Upon being accused of lying in open court, Shakuntala loses her temper and asks Dushyanta as to how he could have forgotten her and accuse her of such falsehood. She warns him of the fact that Lord Vishnu, the protector was well aware of their union and that any refusal to acknowledge the truth would result in grave consequences for him. Despite Shakuntala’s anger and grief, Dushyanta remains unmoved following which she leaves the palace in a huff.

As soon as she goes out, celestial voices are heard in the palace admonishing Dushyanta for his lies. These voices remind and reassure him that the boy is indeed his son and is destined for far more greatness than anybody can imagine. The voices then command him to accept his son and christen him Bharata.

On hearing these voices, Dushyanta then addresses the court and tells everyone present “If I had accepted the boy as my son purely based on lady Shakuntala’s words, then all of you would have been suspicious and my son would also have not been regarded as pure.
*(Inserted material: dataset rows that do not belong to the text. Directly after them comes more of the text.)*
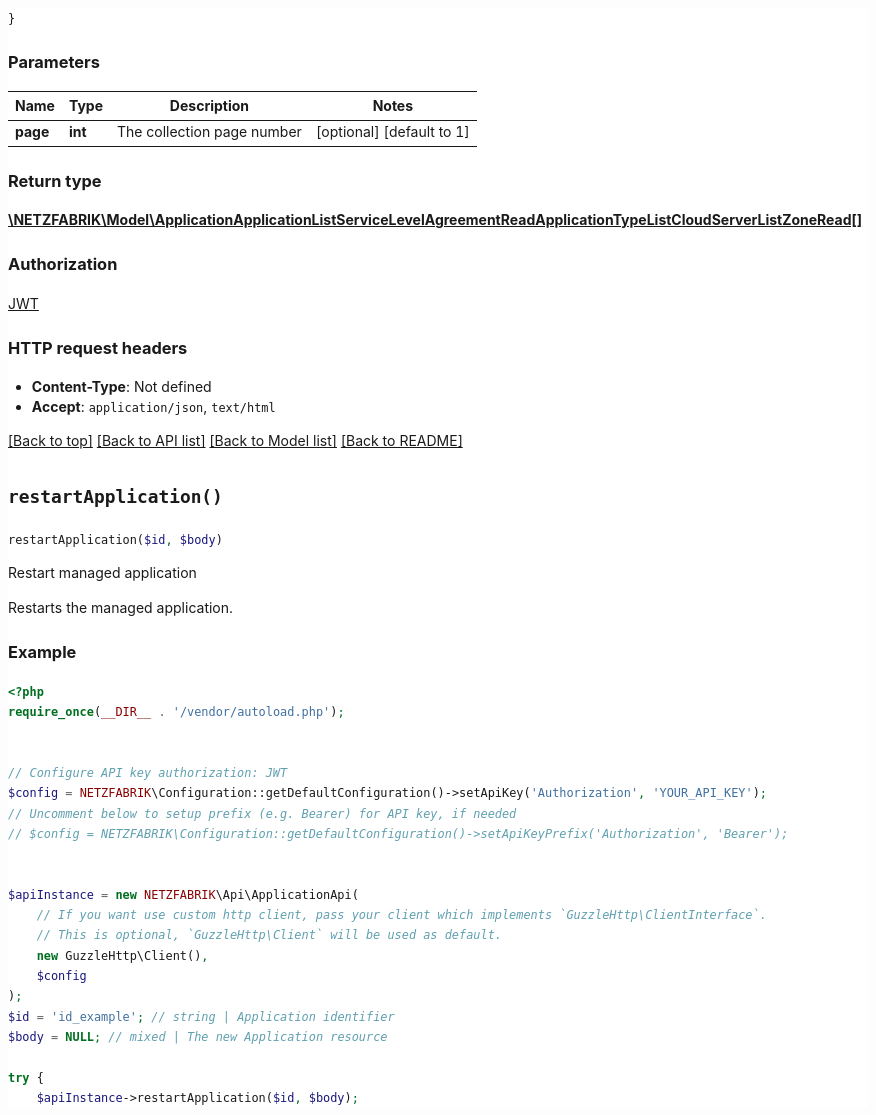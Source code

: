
 ```php
}
```

### Parameters

| Name | Type | Description  | Notes |
| ------------- | ------------- | ------------- | ------------- |
| **page** | **int**| The collection page number | [optional] [default to 1] |

### Return type

[**\NETZFABRIK\Model\ApplicationApplicationListServiceLevelAgreementReadApplicationTypeListCloudServerListZoneRead[]**](../Model/ApplicationApplicationListServiceLevelAgreementReadApplicationTypeListCloudServerListZoneRead.md)

### Authorization

[JWT](../../README.md#JWT)

### HTTP request headers

- **Content-Type**: Not defined
- **Accept**: `application/json`, `text/html`

[[Back to top]](#) [[Back to API list]](../../README.md#endpoints)
[[Back to Model list]](../../README.md#models)
[[Back to README]](../../README.md)

## `restartApplication()`

```php
restartApplication($id, $body)
```

Restart managed application

Restarts the managed application.

### Example

```php
<?php
require_once(__DIR__ . '/vendor/autoload.php');


// Configure API key authorization: JWT
$config = NETZFABRIK\Configuration::getDefaultConfiguration()->setApiKey('Authorization', 'YOUR_API_KEY');
// Uncomment below to setup prefix (e.g. Bearer) for API key, if needed
// $config = NETZFABRIK\Configuration::getDefaultConfiguration()->setApiKeyPrefix('Authorization', 'Bearer');


$apiInstance = new NETZFABRIK\Api\ApplicationApi(
    // If you want use custom http client, pass your client which implements `GuzzleHttp\ClientInterface`.
    // This is optional, `GuzzleHttp\Client` will be used as default.
    new GuzzleHttp\Client(),
    $config
);
$id = 'id_example'; // string | Application identifier
$body = NULL; // mixed | The new Application resource

try {
    $apiInstance->restartApplication($id, $body);
```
However, now that all of you have heard the celestial voices from heaven stating the facts as they are, I will gladly publicly accept the boy as my son and name him Bharata as instructed.
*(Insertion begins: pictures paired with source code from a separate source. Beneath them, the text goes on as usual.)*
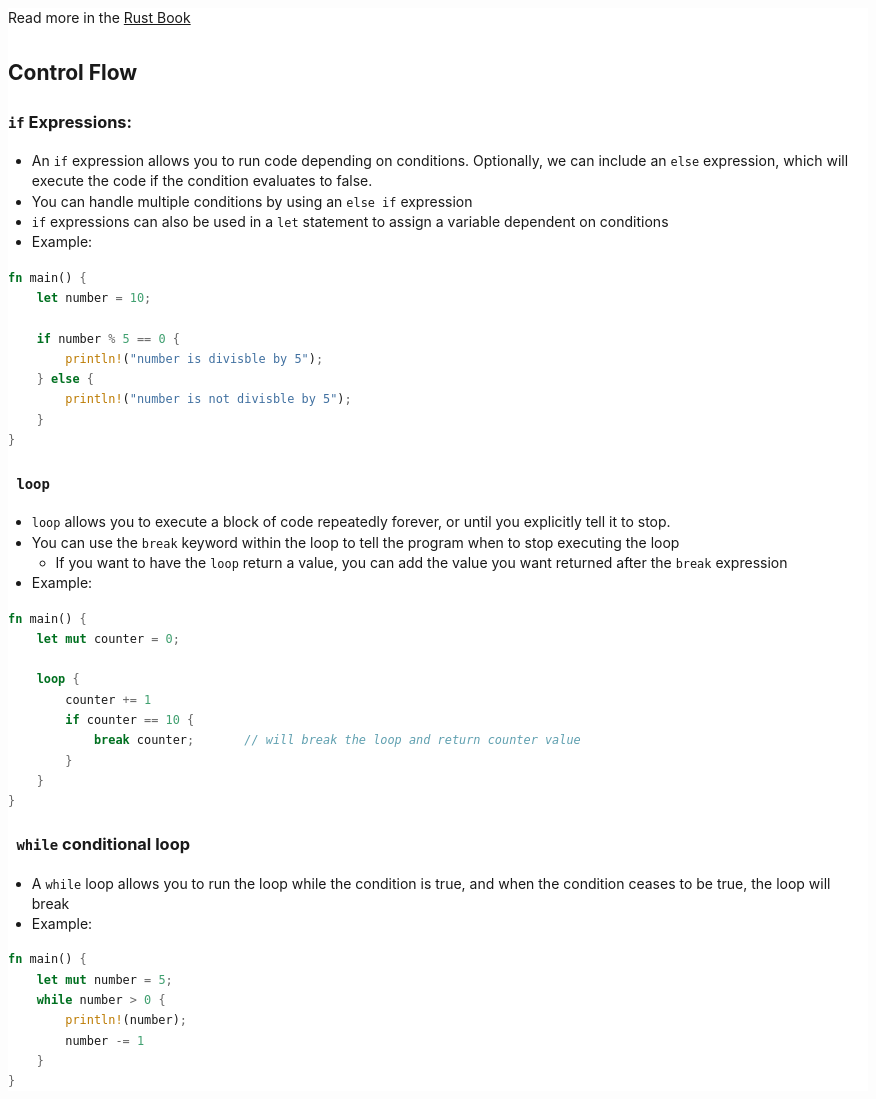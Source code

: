 Read more in the [Rust Book](https://doc.rust-lang.org/book/ch03-03-how-functions-work.html)

## Control Flow

### ```if``` Expressions:

- An ```if``` expression allows you to run code depending on conditions. Optionally, we can include an ```else``` expression, which will execute the code if the condition evaluates to false. 
- You can handle multiple conditions by using an ```else if``` expression
- ```if``` expressions can also be used in a ```let``` statement to assign a variable dependent on conditions
- Example:
```rust
fn main() {
    let number = 10;
    
    if number % 5 == 0 {
        println!("number is divisble by 5");
    } else {
        println!("number is not divisble by 5");
    }
}
```

### ``` loop```

- ```loop``` allows you to execute a block of code repeatedly forever, or until you explicitly tell it to stop. 
- You can use the ```break``` keyword within the loop to tell the program when to stop executing the loop
    - If you want to have the ```loop``` return a value, you can add the value you want returned after the ```break``` expression
- Example:
```rust
fn main() {
    let mut counter = 0;

    loop { 
        counter += 1
        if counter == 10 {
            break counter;       // will break the loop and return counter value
        }
    }
}
```

### ``` while``` conditional loop

- A ```while``` loop allows you to run the loop while the condition is true, and when the condition ceases to be true, the loop will break
- Example:
```rust
fn main() {
    let mut number = 5;
    while number > 0 {
        println!(number);
        number -= 1
    }
}
```
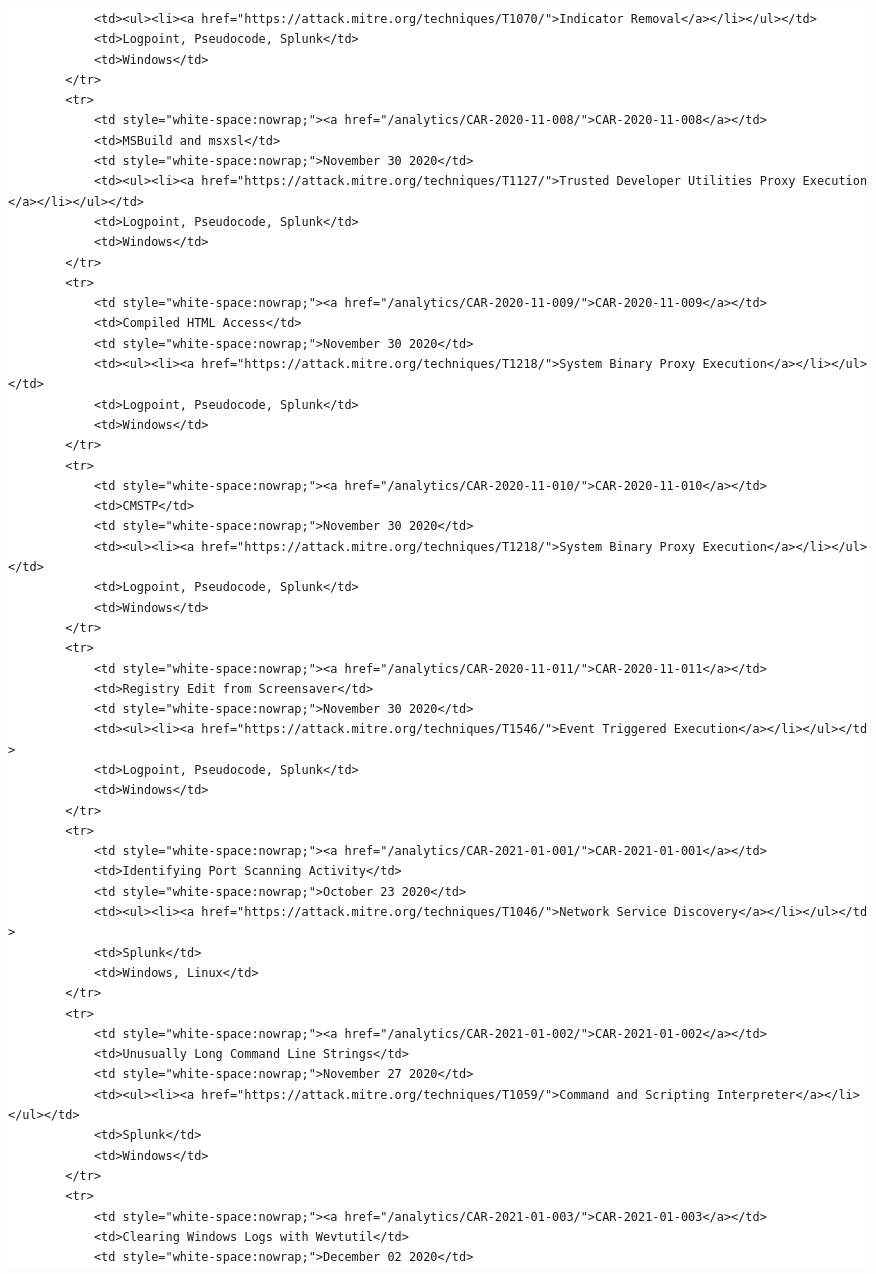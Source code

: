                 <td><ul><li><a href="https://attack.mitre.org/techniques/T1070/">Indicator Removal</a></li></ul></td>
                <td>Logpoint, Pseudocode, Splunk</td>
                <td>Windows</td>
            </tr>
            <tr>
                <td style="white-space:nowrap;"><a href="/analytics/CAR-2020-11-008/">CAR-2020-11-008</a></td>
                <td>MSBuild and msxsl</td>
                <td style="white-space:nowrap;">November 30 2020</td>
                <td><ul><li><a href="https://attack.mitre.org/techniques/T1127/">Trusted Developer Utilities Proxy Execution</a></li></ul></td>
                <td>Logpoint, Pseudocode, Splunk</td>
                <td>Windows</td>
            </tr>
            <tr>
                <td style="white-space:nowrap;"><a href="/analytics/CAR-2020-11-009/">CAR-2020-11-009</a></td>
                <td>Compiled HTML Access</td>
                <td style="white-space:nowrap;">November 30 2020</td>
                <td><ul><li><a href="https://attack.mitre.org/techniques/T1218/">System Binary Proxy Execution</a></li></ul></td>
                <td>Logpoint, Pseudocode, Splunk</td>
                <td>Windows</td>
            </tr>
            <tr>
                <td style="white-space:nowrap;"><a href="/analytics/CAR-2020-11-010/">CAR-2020-11-010</a></td>
                <td>CMSTP</td>
                <td style="white-space:nowrap;">November 30 2020</td>
                <td><ul><li><a href="https://attack.mitre.org/techniques/T1218/">System Binary Proxy Execution</a></li></ul></td>
                <td>Logpoint, Pseudocode, Splunk</td>
                <td>Windows</td>
            </tr>
            <tr>
                <td style="white-space:nowrap;"><a href="/analytics/CAR-2020-11-011/">CAR-2020-11-011</a></td>
                <td>Registry Edit from Screensaver</td>
                <td style="white-space:nowrap;">November 30 2020</td>
                <td><ul><li><a href="https://attack.mitre.org/techniques/T1546/">Event Triggered Execution</a></li></ul></td>
                <td>Logpoint, Pseudocode, Splunk</td>
                <td>Windows</td>
            </tr>
            <tr>
                <td style="white-space:nowrap;"><a href="/analytics/CAR-2021-01-001/">CAR-2021-01-001</a></td>
                <td>Identifying Port Scanning Activity</td>
                <td style="white-space:nowrap;">October 23 2020</td>
                <td><ul><li><a href="https://attack.mitre.org/techniques/T1046/">Network Service Discovery</a></li></ul></td>
                <td>Splunk</td>
                <td>Windows, Linux</td>
            </tr>
            <tr>
                <td style="white-space:nowrap;"><a href="/analytics/CAR-2021-01-002/">CAR-2021-01-002</a></td>
                <td>Unusually Long Command Line Strings</td>
                <td style="white-space:nowrap;">November 27 2020</td>
                <td><ul><li><a href="https://attack.mitre.org/techniques/T1059/">Command and Scripting Interpreter</a></li></ul></td>
                <td>Splunk</td>
                <td>Windows</td>
            </tr>
            <tr>
                <td style="white-space:nowrap;"><a href="/analytics/CAR-2021-01-003/">CAR-2021-01-003</a></td>
                <td>Clearing Windows Logs with Wevtutil</td>
                <td style="white-space:nowrap;">December 02 2020</td>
This post is written for WordPress Daily Prompts: 365 Writing Prompts where the idea is to publish at least one post a day based on the prompts provided.


The abhijnanasakuntala poem penned by Kalidasa has a version of the story where Shakuntala is cursed by Rishi Durvasa which ends up with Dushyanta forgetting all about her and then being reminded of her when he comes across a golden ring of his inside a fish’s stomach. However, the version I have presented above is based on the Adi Parva of the Mahabharata written by Veda Vyasa.

It is quite interesting to know that the Kalidasa version is the more popular one even though it is only an adaptation of the original text of the Mahabharata. And I am sure that not too many people are aware of the fact that the story of Shakuntala is a part of the Mahabharata. Most people treat it as a standalone story by itself.

And the image used at the very top of the post is none other than the one immortalized by Raja Ravi Varma titled Sakuntala looking back to glimpse Dushyanta, one of the many wonderful paintings that this legendary painter has painted using Indian mythology as the theme.